Sunday, November 2, 2008
Pune - Rajasthan (Mt Abu, Jodhpur, Jaisalmer, Udaipur, Chittor)
Start Date: 18th October 3.30 AM. End Date: 24th October, 2008 10 PM
Vehicle: Ford Ikon Flair
Pune - Thane (Ghodbunder) - Baroda (NH 8) - Ahmedabad (Expressway) - Mount Abu (Via Mehsana) - Jodhpur (Via Pali) - Jaisalmer (Via Pokharan) - Udaipur (Via Jodhpur and Haldi Ghaati) - Chittorgarh - Baroda (Via Udaipur, Ahmedabad) - Pune (Via NH-8, Bhiwandi, expressway from Panvel)
Total Distance: 2700 KMs
Number of times tank filled: 7 (@Rs. 1700 approx each time) thus the total gas cost 11900
Camera used: Nikon DSLR D40X
Date: 18th October 3.30 AM.
Route - Pune to Baroda
It was the late night of 17th October when we (I, my wife and Bro-in-law) decided to make a road trip to Rajasthan. We picked up my bro-in-law at about 3.30 AM and started with a near empty tank for Thane. To my horror, I realised that no expressway petrol pumps were working till we somehow got to Panvel and got a tank full of Petrol in my Ford Ikon Flair. Luckily the tank carried us through and my confidence in how much to run in the danger zone of tank was resuscitated.
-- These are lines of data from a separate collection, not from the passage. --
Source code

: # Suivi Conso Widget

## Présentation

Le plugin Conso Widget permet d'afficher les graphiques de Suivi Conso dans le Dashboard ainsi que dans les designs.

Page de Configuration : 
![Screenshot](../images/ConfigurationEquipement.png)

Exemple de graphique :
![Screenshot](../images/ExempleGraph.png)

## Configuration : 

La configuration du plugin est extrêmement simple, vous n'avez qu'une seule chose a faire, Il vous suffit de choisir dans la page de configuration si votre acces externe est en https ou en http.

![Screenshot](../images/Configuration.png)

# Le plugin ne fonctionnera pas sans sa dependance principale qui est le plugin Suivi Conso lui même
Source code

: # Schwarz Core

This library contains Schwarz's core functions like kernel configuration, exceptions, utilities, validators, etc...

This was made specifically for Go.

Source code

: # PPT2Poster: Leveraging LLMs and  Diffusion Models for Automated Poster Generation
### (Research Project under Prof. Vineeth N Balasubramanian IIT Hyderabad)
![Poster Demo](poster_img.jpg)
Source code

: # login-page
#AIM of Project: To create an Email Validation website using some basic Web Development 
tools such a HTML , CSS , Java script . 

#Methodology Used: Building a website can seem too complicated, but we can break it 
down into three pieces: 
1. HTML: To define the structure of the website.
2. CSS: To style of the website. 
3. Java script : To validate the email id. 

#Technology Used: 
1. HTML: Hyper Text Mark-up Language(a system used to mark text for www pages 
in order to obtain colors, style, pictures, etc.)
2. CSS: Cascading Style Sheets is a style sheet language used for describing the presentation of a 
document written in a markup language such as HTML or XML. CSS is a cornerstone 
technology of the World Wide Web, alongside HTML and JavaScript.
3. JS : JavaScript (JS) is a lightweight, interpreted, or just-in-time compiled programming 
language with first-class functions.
We took a turn towards Thane and then via Ghodbunder came to a roadside Dhaba on NH-8. After a very sweet cup of tea, we were on our way. We halted at a temple (I don't remember the name but I will post later) much before Damman.
We thought of going to Damman and over shot the road to Damman by about 10 KMs, so well did a round about and entered the Union Territory with Liquor shops all around. Since Gujarat is a dry state, no wonder Damman is doing great business on liquor. Well the beach was not what I expected it to be and we ate a resort called Miramar Resort. Please do not eat there, they serve stale food with a bad attitude. It was a horrible experience, further exasperated by a rocky dry (hardly the sea in sight) beach. Well we left Damman within 2 hours of entering and got on to the NH-8 again. We drove on past Valsad and got a Kathiawadi hotel/Dhaba on the roadside just while bypassing Surat. The food (Sev Tamatar and Khichdi Kadhi) was amazing and the owner of the resort was a guy called Aniruddh. He was knowledgeable in a lot of ways and showed us his coconut farm where he produces golden coconuts. Well after the food was taken, I realised that I had been driving for about 12 Hours straight, so my wife took the wheels.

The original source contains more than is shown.